§ **What is expected**
What you give must be exactly the lines of the material from the first through the line that contains "Rp12.918,66", inclusive, and no others.

§ **Data for the task**
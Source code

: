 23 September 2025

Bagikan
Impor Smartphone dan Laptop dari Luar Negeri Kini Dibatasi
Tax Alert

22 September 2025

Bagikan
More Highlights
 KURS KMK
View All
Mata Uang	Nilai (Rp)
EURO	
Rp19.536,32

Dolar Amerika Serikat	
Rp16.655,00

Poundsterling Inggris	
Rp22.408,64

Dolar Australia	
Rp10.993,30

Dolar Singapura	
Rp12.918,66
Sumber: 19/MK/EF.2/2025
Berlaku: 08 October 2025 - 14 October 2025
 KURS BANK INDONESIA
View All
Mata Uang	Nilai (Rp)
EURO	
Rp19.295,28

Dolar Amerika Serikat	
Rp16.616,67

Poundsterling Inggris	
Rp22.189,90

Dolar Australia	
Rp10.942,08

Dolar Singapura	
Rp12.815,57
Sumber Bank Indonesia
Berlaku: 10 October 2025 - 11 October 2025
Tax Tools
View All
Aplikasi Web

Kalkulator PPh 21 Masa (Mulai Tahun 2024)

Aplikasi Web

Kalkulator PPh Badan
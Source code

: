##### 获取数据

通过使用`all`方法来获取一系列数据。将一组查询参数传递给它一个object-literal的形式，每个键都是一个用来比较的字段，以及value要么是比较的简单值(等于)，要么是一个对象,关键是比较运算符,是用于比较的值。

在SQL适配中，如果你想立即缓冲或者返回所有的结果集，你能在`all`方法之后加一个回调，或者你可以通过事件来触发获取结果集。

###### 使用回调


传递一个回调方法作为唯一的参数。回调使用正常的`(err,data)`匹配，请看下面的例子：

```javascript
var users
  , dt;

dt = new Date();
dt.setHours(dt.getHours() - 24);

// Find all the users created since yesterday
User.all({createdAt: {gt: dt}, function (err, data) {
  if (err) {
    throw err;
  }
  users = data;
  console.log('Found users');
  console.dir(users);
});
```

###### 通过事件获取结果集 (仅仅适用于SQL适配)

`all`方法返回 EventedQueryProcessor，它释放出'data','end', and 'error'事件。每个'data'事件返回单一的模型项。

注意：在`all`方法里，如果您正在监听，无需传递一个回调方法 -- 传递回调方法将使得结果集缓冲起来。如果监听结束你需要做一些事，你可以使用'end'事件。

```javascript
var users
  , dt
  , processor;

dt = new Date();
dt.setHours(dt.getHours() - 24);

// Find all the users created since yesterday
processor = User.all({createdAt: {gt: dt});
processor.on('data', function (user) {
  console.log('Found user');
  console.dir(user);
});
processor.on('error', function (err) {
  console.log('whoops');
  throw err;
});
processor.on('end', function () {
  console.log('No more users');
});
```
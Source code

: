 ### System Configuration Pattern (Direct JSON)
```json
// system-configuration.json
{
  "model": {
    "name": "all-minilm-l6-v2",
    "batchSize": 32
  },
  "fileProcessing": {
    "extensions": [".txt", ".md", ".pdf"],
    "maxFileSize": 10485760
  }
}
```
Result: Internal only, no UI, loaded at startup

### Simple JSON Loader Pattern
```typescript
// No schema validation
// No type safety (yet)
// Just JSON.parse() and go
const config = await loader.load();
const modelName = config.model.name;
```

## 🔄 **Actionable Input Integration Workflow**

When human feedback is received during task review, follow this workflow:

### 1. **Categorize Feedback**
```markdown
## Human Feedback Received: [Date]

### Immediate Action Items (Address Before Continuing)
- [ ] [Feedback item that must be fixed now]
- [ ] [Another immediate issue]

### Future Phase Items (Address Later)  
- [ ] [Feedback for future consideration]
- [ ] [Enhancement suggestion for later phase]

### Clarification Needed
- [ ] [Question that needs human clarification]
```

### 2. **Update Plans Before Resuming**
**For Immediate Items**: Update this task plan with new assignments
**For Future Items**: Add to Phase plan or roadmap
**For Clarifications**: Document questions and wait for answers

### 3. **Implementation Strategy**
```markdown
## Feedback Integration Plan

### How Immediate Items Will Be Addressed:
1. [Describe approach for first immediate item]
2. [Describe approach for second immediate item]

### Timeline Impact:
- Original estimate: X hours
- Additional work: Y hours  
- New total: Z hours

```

§ **Answer below**
Source code

: 23 September 2025

Bagikan
Impor Smartphone dan Laptop dari Luar Negeri Kini Dibatasi
Tax Alert

22 September 2025

Bagikan
More Highlights
 KURS KMK
View All
Mata Uang	Nilai (Rp)
EURO	
Rp19.536,32

Dolar Amerika Serikat	
Rp16.655,00

Poundsterling Inggris	
Rp22.408,64

Dolar Australia	
Rp10.993,30

Dolar Singapura	
Rp12.918,66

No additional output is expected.